Consider the entries below. Count the lines holding the string "utilizando" and state the number only.

(INFORMATION SUPPLIED Opens)

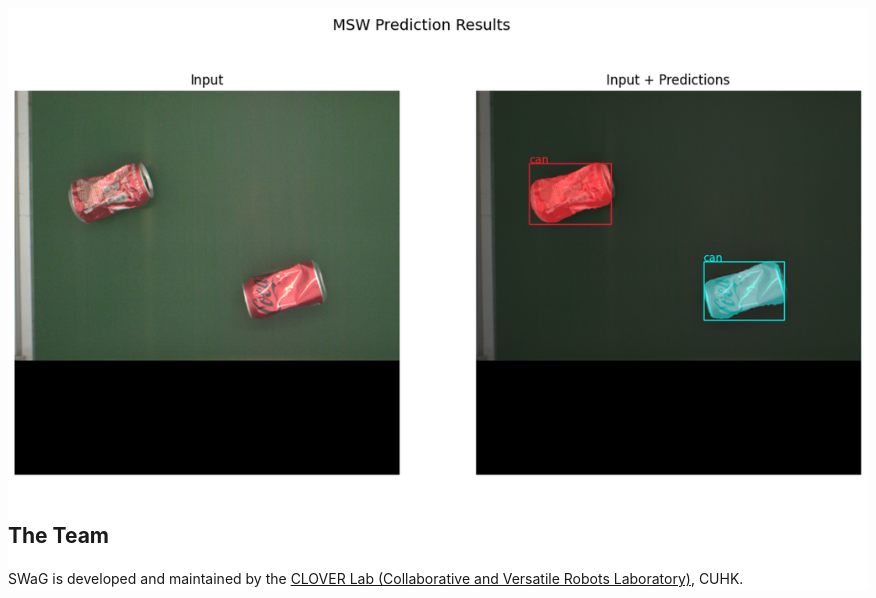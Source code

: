    ![overview](docs/msw_inference.png)



## The Team
SWaG is developed and maintained by the [CLOVER Lab (Collaborative and Versatile Robots Laboratory)](https://feichenlab.com/), CUHK.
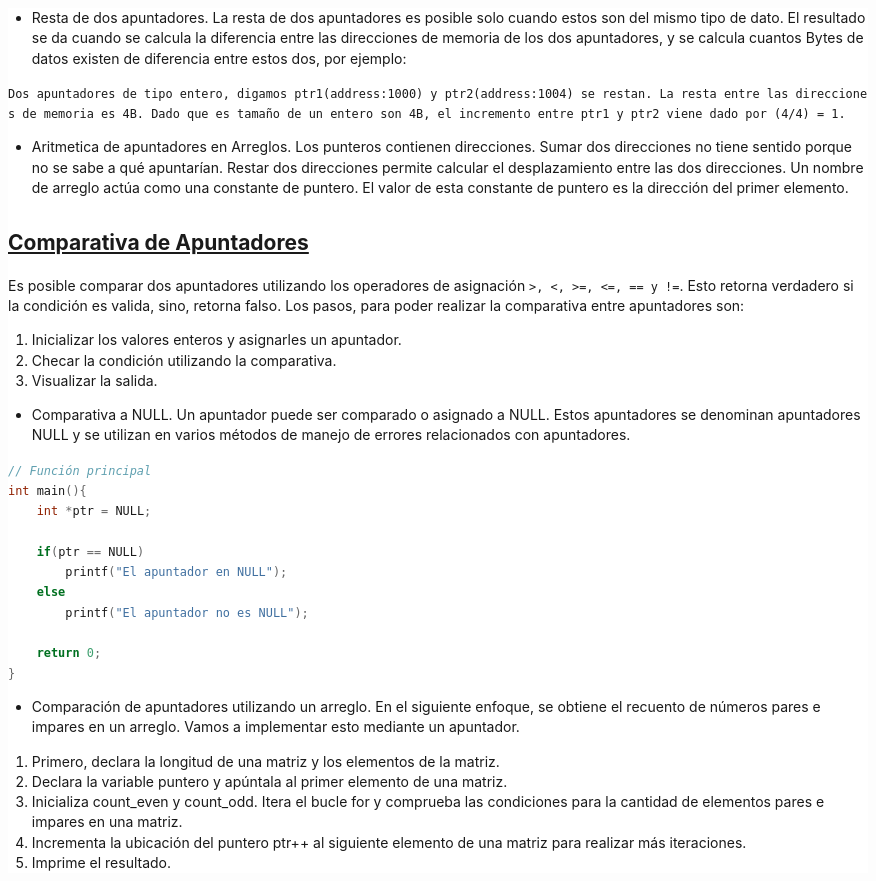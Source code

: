 - Resta de dos apuntadores. La resta de dos apuntadores es posible solo cuando estos son del mismo tipo de dato. El resultado se da cuando se calcula la diferencia entre las direcciones de memoria de los dos apuntadores, y se calcula cuantos Bytes de datos existen de diferencia entre estos dos, por ejemplo:

```txt
Dos apuntadores de tipo entero, digamos ptr1(address:1000) y ptr2(address:1004) se restan. La resta entre las direcciones de memoria es 4B. Dado que es tamaño de un entero son 4B, el incremento entre ptr1 y ptr2 viene dado por (4/4) = 1.
```

- Aritmetica de apuntadores en Arreglos. Los punteros contienen direcciones. Sumar dos direcciones no tiene sentido porque no se sabe a qué apuntarían. Restar dos direcciones permite calcular el desplazamiento entre las dos direcciones. Un nombre de arreglo actúa como una constante de puntero. El valor de esta constante de puntero es la dirección del primer elemento.

## <a href="./02 - 04 - ComparativaApuntadores.c">Comparativa de Apuntadores</a>

Es posible comparar dos apuntadores utilizando los operadores de asignación `>, <, >=, <=, == y !=`. Esto retorna verdadero si la condición es valida, sino, retorna falso. Los pasos, para poder realizar la comparativa entre apuntadores son:

1. Inicializar los valores enteros y asignarles un apuntador.
2. Checar la condición utilizando la comparativa.
3. Visualizar la salida.

- Comparativa a NULL. Un apuntador puede ser comparado o asignado a NULL. Estos apuntadores se denominan apuntadores NULL y se utilizan en varios métodos de manejo de errores relacionados con apuntadores.

```C
// Función principal
int main(){
    int *ptr = NULL;

    if(ptr == NULL)
        printf("El apuntador en NULL");
    else
        printf("El apuntador no es NULL");

    return 0;
}
```

- Comparación de apuntadores utilizando un arreglo. En el siguiente enfoque, se obtiene el recuento de números pares e impares en un arreglo. Vamos a implementar esto mediante un apuntador.

1. Primero, declara la longitud de una matriz y los elementos de la matriz.
2. Declara la variable puntero y apúntala al primer elemento de una matriz.
3. Inicializa count_even y count_odd. Itera el bucle for y comprueba las condiciones para la cantidad de elementos pares e impares en una matriz.
4. Incrementa la ubicación del puntero ptr++ al siguiente elemento de una matriz para realizar más iteraciones.
5. Imprime el resultado.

(INFORMATION SUPPLIED Closes)

WRITTEN SOLUTION: 3